Source texts of formatted documents:
============================================================
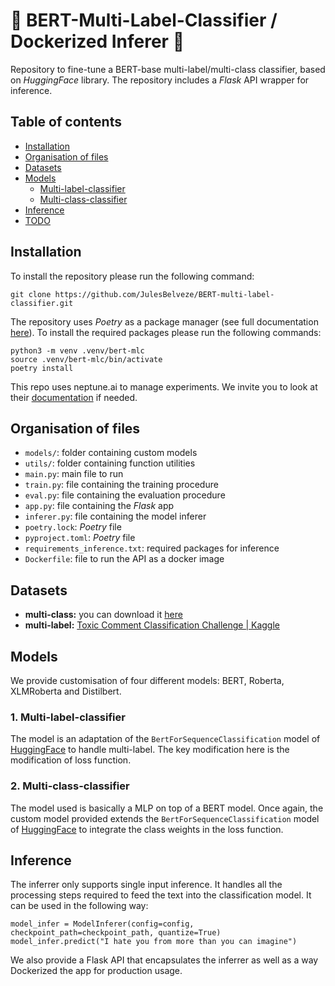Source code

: # 🤗 BERT-Multi-Label-Classifier / Dockerized Inferer 🤗
Repository to fine-tune a BERT-base multi-label/multi-class classifier, based on _HuggingFace_ library. The repository includes a _Flask_ API wrapper for inference.

## Table of contents
* [Installation](#installation)
* [Organisation of files](#organisation-of-files)
* [Datasets](#datasets)
* [Models](#models)
  * [Multi-label-classifier](#multi-label-classifier)
  * [Multi-class-classifier](#multi-class-classifier)
* [Inference](#inference)
* [TODO](#todo)

## Installation
To install the repository please run the following command:
```
git clone https://github.com/JulesBelveze/BERT-multi-label-classifier.git
```
The repository uses _Poetry_ as a package manager (see full documentation [here](https://python-poetry.org/docs/#installation)). To install the required packages please run the following commands:
```
python3 -m venv .venv/bert-mlc
source .venv/bert-mlc/bin/activate
poetry install
```
This repo uses neptune.ai to manage experiments. We invite you to look at their [documentation](https://docs.neptune.ai/index.html) if needed.

## Organisation of files
* `models/`: folder containing custom models
* `utils/`: folder containing function utilities
* `main.py`: main file to run
* `train.py`: file containing the training procedure
* `eval.py`: file containing the evaluation procedure
* `app.py`: file containing the _Flask_ app
* `inferer.py`: file containing the model inferer
* `poetry.lock`: _Poetry_ file
* `pyproject.toml`: _Poetry_ file
* `requirements_inference.txt`: required packages for inference
* `Dockerfile`: file to run the API as a docker image

## Datasets
* **multi-class:** you can download it [here](https://raw.githubusercontent.com/susanli2016/NLP-with-Python/master/data/title_conference.csv)
* **multi-label:** [Toxic Comment Classification Challenge | Kaggle](https://www.kaggle.com/c/jigsaw-toxic-comment-classification-challenge/data)

## Models
We provide customisation of four different models: BERT, Roberta, XLMRoberta and Distilbert.
### 1. Multi-label-classifier
The model is an adaptation of  the `BertForSequenceClassification` model of [HuggingFace](https://huggingface.co/transformers/model_doc/bert.html#bertforsequenceclassification) to handle multi-label. The key modification here is the modification of loss function.
### 2. Multi-class-classifier
The model used is basically a MLP on top of a BERT model. Once again, the custom model provided extends the `BertForSequenceClassification` model of [HuggingFace](https://huggingface.co/transformers/model_doc/bert.html#bertforsequenceclassification) to integrate the class weights in the loss function.
## Inference
The inferrer only supports single input inference. It handles all the processing steps required to feed the text into the classification model.
It can be used in the following way:
```
model_infer = ModelInferer(config=config, checkpoint_path=checkpoint_path, quantize=True)
model_infer.predict("I hate you from more than you can imagine")
```
We also provide a Flask API that encapsulates the inferrer as well as a way Dockerized the app for production usage.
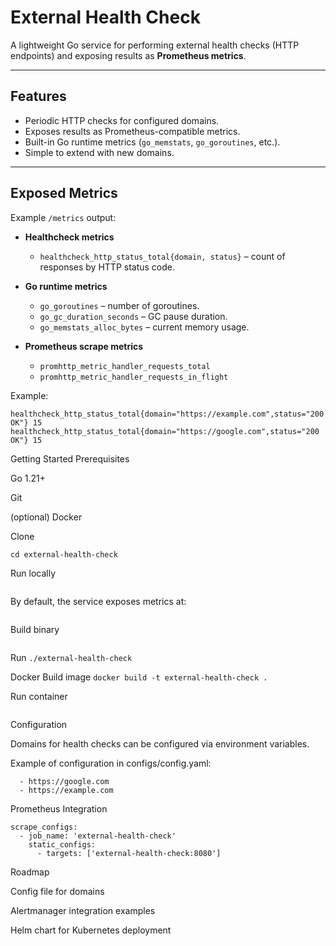 # External Health Check

A lightweight Go service for performing external health checks (HTTP endpoints) and exposing results as **Prometheus metrics**.

---

## Features

- Periodic HTTP checks for configured domains.
- Exposes results as Prometheus-compatible metrics.
- Built-in Go runtime metrics (`go_memstats`, `go_goroutines`, etc.).
- Simple to extend with new domains.

---

## Exposed Metrics

Example `/metrics` output:

- **Healthcheck metrics**
    - `healthcheck_http_status_total{domain, status}` – count of responses by HTTP status code.

- **Go runtime metrics**
    - `go_goroutines` – number of goroutines.
    - `go_gc_duration_seconds` – GC pause duration.
    - `go_memstats_alloc_bytes` – current memory usage.

- **Prometheus scrape metrics**
    - `promhttp_metric_handler_requests_total`
    - `promhttp_metric_handler_requests_in_flight`

Example:
```text
healthcheck_http_status_total{domain="https://example.com",status="200 OK"} 15
healthcheck_http_status_total{domain="https://google.com",status="200 OK"} 15
```


Getting Started
Prerequisites

Go 1.21+

Git

(optional) Docker

Clone

```git clone https://github.com/<your-org>/external-health-check.git
cd external-health-check
```

Run locally
```go run cmd/external-health-check/main.go
```

By default, the service exposes metrics at:
```http://localhost:8080/metrics
```

Build binary
```go build -o external-health-check ./cmd/external-health-check
```

Run
```./external-health-check```

Docker
Build image
```docker build -t external-health-check .```

Run container
```docker run --rm -p 8080:8080 --env-file .env external-health-check
```

Configuration

Domains for health checks can be configured via environment variables.

Example of configuration in configs/config.yaml:
```domains:
  - https://google.com
  - https://example.com
```


Prometheus Integration
```
scrape_configs:
  - job_name: 'external-health-check'
    static_configs:
      - targets: ['external-health-check:8080']
```

Roadmap

Config file for domains

Alertmanager integration examples

Helm chart for Kubernetes deployment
============================================================
Assigned task:
Return the records above verbatim, images excluded.

Problem solution:
Source code

: # 🤗 BERT-Multi-Label-Classifier / Dockerized Inferer 🤗
Repository to fine-tune a BERT-base multi-label/multi-class classifier, based on _HuggingFace_ library. The repository includes a _Flask_ API wrapper for inference.

## Table of contents
* [Installation](#installation)
* [Organisation of files](#organisation-of-files)
* [Datasets](#datasets)
* [Models](#models)
  * [Multi-label-classifier](#multi-label-classifier)
  * [Multi-class-classifier](#multi-class-classifier)
* [Inference](#inference)
* [TODO](#todo)

## Installation
To install the repository please run the following command:
```
git clone https://github.com/JulesBelveze/BERT-multi-label-classifier.git
```
The repository uses _Poetry_ as a package manager (see full documentation [here](https://python-poetry.org/docs/#installation)). To install the required packages please run the following commands:
```
python3 -m venv .venv/bert-mlc
source .venv/bert-mlc/bin/activate
poetry install
```
This repo uses neptune.ai to manage experiments. We invite you to look at their [documentation](https://docs.neptune.ai/index.html) if needed.

## Organisation of files
* `models/`: folder containing custom models
* `utils/`: folder containing function utilities
* `main.py`: main file to run
* `train.py`: file containing the training procedure
* `eval.py`: file containing the evaluation procedure
* `app.py`: file containing the _Flask_ app
* `inferer.py`: file containing the model inferer
* `poetry.lock`: _Poetry_ file
* `pyproject.toml`: _Poetry_ file
* `requirements_inference.txt`: required packages for inference
* `Dockerfile`: file to run the API as a docker image

## Datasets
* **multi-class:** you can download it [here](https://raw.githubusercontent.com/susanli2016/NLP-with-Python/master/data/title_conference.csv)
* **multi-label:** [Toxic Comment Classification Challenge | Kaggle](https://www.kaggle.com/c/jigsaw-toxic-comment-classification-challenge/data)

## Models
We provide customisation of four different models: BERT, Roberta, XLMRoberta and Distilbert.
### 1. Multi-label-classifier
The model is an adaptation of  the `BertForSequenceClassification` model of [HuggingFace](https://huggingface.co/transformers/model_doc/bert.html#bertforsequenceclassification) to handle multi-label. The key modification here is the modification of loss function.
### 2. Multi-class-classifier
The model used is basically a MLP on top of a BERT model. Once again, the custom model provided extends the `BertForSequenceClassification` model of [HuggingFace](https://huggingface.co/transformers/model_doc/bert.html#bertforsequenceclassification) to integrate the class weights in the loss function.
## Inference
The inferrer only supports single input inference. It handles all the processing steps required to feed the text into the classification model.
It can be used in the following way:
```
model_infer = ModelInferer(config=config, checkpoint_path=checkpoint_path, quantize=True)
model_infer.predict("I hate you from more than you can imagine")
```
We also provide a Flask API that encapsulates the inferrer as well as a way Dockerized the app for production usage.
 # External Health Check

A lightweight Go service for performing external health checks (HTTP endpoints) and exposing results as **Prometheus metrics**.

---

## Features

- Periodic HTTP checks for configured domains.
- Exposes results as Prometheus-compatible metrics.
- Built-in Go runtime metrics (`go_memstats`, `go_goroutines`, etc.).
- Simple to extend with new domains.

---

## Exposed Metrics

Example `/metrics` output:

- **Healthcheck metrics**
    - `healthcheck_http_status_total{domain, status}` – count of responses by HTTP status code.

- **Go runtime metrics**
    - `go_goroutines` – number of goroutines.
    - `go_gc_duration_seconds` – GC pause duration.
    - `go_memstats_alloc_bytes` – current memory usage.

- **Prometheus scrape metrics**
    - `promhttp_metric_handler_requests_total`
    - `promhttp_metric_handler_requests_in_flight`

Example:
```text
healthcheck_http_status_total{domain="https://example.com",status="200 OK"} 15
healthcheck_http_status_total{domain="https://google.com",status="200 OK"} 15
```


Getting Started
Prerequisites

Go 1.21+

Git

(optional) Docker

Clone

```git clone https://github.com/<your-org>/external-health-check.git
cd external-health-check
```

Run locally
```go run cmd/external-health-check/main.go
```

By default, the service exposes metrics at:
```http://localhost:8080/metrics
```

Build binary
```go build -o external-health-check ./cmd/external-health-check
```

Run
```./external-health-check```

Docker
Build image
```docker build -t external-health-check .```

Run container
```docker run --rm -p 8080:8080 --env-file .env external-health-check
```

Configuration

Domains for health checks can be configured via environment variables.

Example of configuration in configs/config.yaml:
```domains:
  - https://google.com
  - https://example.com
```


Prometheus Integration
```
scrape_configs:
  - job_name: 'external-health-check'
    static_configs:
      - targets: ['external-health-check:8080']
```

Roadmap

Config file for domains

Alertmanager integration examples

Helm chart for Kubernetes deployment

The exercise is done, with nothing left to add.